— Task to complete —
In the entries below, some lines hold the string "Name"; please say how many, giving the number and nothing else.
━━━ Information given ━━━
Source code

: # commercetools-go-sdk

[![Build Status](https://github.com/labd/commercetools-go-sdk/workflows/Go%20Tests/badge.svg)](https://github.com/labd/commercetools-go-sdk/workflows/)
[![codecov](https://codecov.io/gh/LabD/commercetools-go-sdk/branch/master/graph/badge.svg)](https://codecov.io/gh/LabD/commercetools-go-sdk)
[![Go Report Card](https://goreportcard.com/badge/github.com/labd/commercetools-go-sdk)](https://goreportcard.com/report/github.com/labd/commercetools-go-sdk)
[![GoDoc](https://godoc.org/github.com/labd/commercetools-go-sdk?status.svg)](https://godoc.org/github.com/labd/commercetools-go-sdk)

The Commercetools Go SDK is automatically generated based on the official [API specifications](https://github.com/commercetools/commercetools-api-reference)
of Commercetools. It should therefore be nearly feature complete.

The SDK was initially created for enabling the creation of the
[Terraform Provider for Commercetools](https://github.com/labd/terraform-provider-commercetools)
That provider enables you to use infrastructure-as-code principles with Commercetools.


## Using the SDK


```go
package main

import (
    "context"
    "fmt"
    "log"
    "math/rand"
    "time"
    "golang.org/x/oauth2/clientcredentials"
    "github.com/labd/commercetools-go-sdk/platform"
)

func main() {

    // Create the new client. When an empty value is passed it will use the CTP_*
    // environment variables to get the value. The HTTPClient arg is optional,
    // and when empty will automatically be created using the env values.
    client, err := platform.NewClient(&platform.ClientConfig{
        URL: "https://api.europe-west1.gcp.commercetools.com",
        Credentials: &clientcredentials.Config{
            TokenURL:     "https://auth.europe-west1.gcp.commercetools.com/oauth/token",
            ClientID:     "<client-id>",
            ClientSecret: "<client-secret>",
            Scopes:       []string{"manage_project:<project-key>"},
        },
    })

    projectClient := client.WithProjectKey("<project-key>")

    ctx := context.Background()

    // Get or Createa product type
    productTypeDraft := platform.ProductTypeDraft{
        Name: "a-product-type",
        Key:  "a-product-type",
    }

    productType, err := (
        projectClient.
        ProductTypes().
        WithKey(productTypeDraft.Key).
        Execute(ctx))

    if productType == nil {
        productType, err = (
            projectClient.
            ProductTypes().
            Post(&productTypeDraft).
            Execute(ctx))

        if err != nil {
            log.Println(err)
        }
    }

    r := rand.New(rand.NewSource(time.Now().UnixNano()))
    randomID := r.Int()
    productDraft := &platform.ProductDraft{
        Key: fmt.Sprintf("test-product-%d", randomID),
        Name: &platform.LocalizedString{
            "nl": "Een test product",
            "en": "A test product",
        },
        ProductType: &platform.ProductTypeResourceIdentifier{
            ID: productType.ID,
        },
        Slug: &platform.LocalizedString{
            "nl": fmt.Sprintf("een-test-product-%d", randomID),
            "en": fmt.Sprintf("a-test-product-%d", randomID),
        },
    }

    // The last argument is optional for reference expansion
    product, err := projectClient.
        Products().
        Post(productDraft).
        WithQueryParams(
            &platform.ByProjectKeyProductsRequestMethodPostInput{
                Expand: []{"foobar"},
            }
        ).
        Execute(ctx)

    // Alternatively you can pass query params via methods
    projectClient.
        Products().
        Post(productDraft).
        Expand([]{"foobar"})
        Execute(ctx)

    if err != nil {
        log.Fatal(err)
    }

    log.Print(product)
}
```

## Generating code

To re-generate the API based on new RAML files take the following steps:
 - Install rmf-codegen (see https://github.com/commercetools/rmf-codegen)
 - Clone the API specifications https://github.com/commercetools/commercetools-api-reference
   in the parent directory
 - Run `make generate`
━━━
— Answer to the exercise —
2